|
|
|
|
|
by wtallis
1938 days ago
|
|
Consider adding some affordance for parallel computing to Gradient-Free-Optimizers by allowing the user to provide a vectorized objective function instead of one that evaluates only a single point in the search space per function call. That leaves all the hard work of parallelization as an exercise for the user, and gives the user the flexibility to parallelize their objective function with whatever mechanism they wish. I have previously used this approach in a project where the objective function contained a half-hour long simulation, which was the bottleneck that made estimating a gradient intractable.

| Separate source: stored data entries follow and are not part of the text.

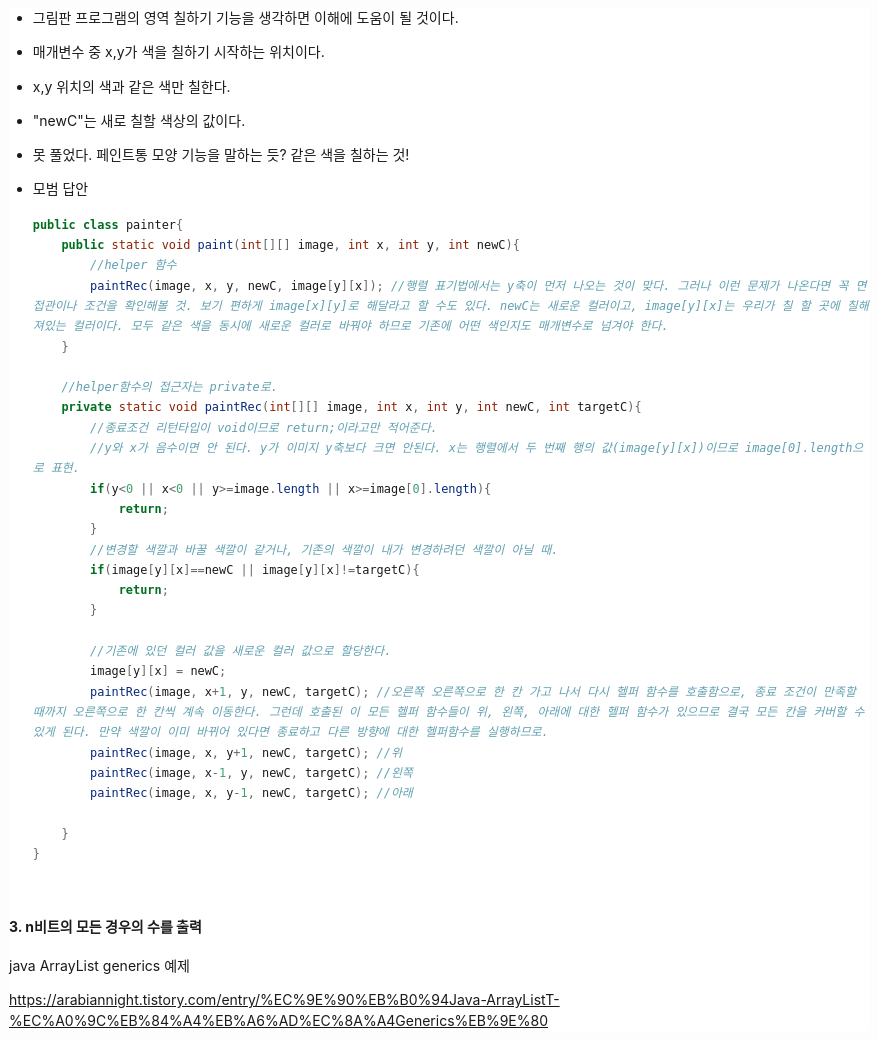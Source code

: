 - 그림판 프로그램의 영역 칠하기 기능을 생각하면 이해에 도움이 될 것이다.
- 매개변수 중 x,y가 색을 칠하기 시작하는 위치이다.
- x,y 위치의 색과 같은 색만 칠한다.
- "newC"는 새로 칠할 색상의 값이다.


- 못 풀었다. 페인트통 모양 기능을 말하는 듯? 같은 색을 칠하는 것! 

- 모범 답안

  ```java
  public class painter{
      public static void paint(int[][] image, int x, int y, int newC){
          //helper 함수
          paintRec(image, x, y, newC, image[y][x]); //행렬 표기법에서는 y축이 먼저 나오는 것이 맞다. 그러나 이런 문제가 나온다면 꼭 면접관이나 조건을 확인해볼 것. 보기 편하게 image[x][y]로 해달라고 할 수도 있다. newC는 새로운 컬러이고, image[y][x]는 우리가 칠 할 곳에 칠해져있는 컬러이다. 모두 같은 색을 동시에 새로운 컬러로 바꿔야 하므로 기존에 어떤 색인지도 매개변수로 넘겨야 한다.
      }
      
      //helper함수의 접근자는 private로.
      private static void paintRec(int[][] image, int x, int y, int newC, int targetC){
          //종료조건 리턴타입이 void이므로 return;이라고만 적어준다.
          //y와 x가 음수이면 안 된다. y가 이미지 y축보다 크면 안된다. x는 행렬에서 두 번째 행의 값(image[y][x])이므로 image[0].length으로 표현.
          if(y<0 || x<0 || y>=image.length || x>=image[0].length){
              return;
          }
          //변경할 색깔과 바꿀 색깔이 같거나, 기존의 색깔이 내가 변경하려던 색깔이 아닐 때.
          if(image[y][x]==newC || image[y][x]!=targetC){
              return;
          }
          
          //기존에 있던 컬러 값을 새로운 컬러 값으로 할당한다.
          image[y][x] = newC;
          paintRec(image, x+1, y, newC, targetC); //오른쪽 오른쪽으로 한 칸 가고 나서 다시 헬퍼 함수를 호출함으로, 종료 조건이 만족할 때까지 오른쪽으로 한 칸씩 계속 이동한다. 그런데 호출된 이 모든 헬퍼 함수들이 위, 왼쪽, 아래에 대한 헬퍼 함수가 있으므로 결국 모든 칸을 커버할 수 있게 된다. 만약 색깔이 이미 바뀌어 있다면 종료하고 다른 방향에 대한 헬퍼함수를 실행하므로.
          paintRec(image, x, y+1, newC, targetC); //위
          paintRec(image, x-1, y, newC, targetC); //왼쪽
          paintRec(image, x, y-1, newC, targetC); //아래
          
      }
  }
  ```

  ​

#### 3. n비트의 모든 경우의 수를 출력

java ArrayList generics 예제

https://arabiannight.tistory.com/entry/%EC%9E%90%EB%B0%94Java-ArrayListT-%EC%A0%9C%EB%84%A4%EB%A6%AD%EC%8A%A4Generics%EB%9E%80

When the optimization algorithm gave a batch of several points in the search space to evaluate, our objective function could prepare and run several instances of the simulation in parallel, and return when the whole batch was complete. From this, it was easy for us to also distribute simulation runs across several machines, without needing any changes to the optimizers. We would not have been able to easily achieve this with an optimization framework that tried to directly manage parallelization, because the steps necessary to prepare the input files for the simulation software had to be done serially. For that project we tried: DIRECT, several variants of Nelder-Mead, and an evolutionary strategy. In hindsight, the Nelder-Mead variants worked best; once we accumulated enough simulation results it became clear that our objective function was convex and pretty well-behaved in the region of interest. Nelder-Mead was also trivial to extend to trying several extra points per batch to ensure that each of our several workstations had something to work on. (We didn't have access to a large cluster, and Nelder-Mead wouldn't generalize well to a large degree of parallelization in that manner.) |
|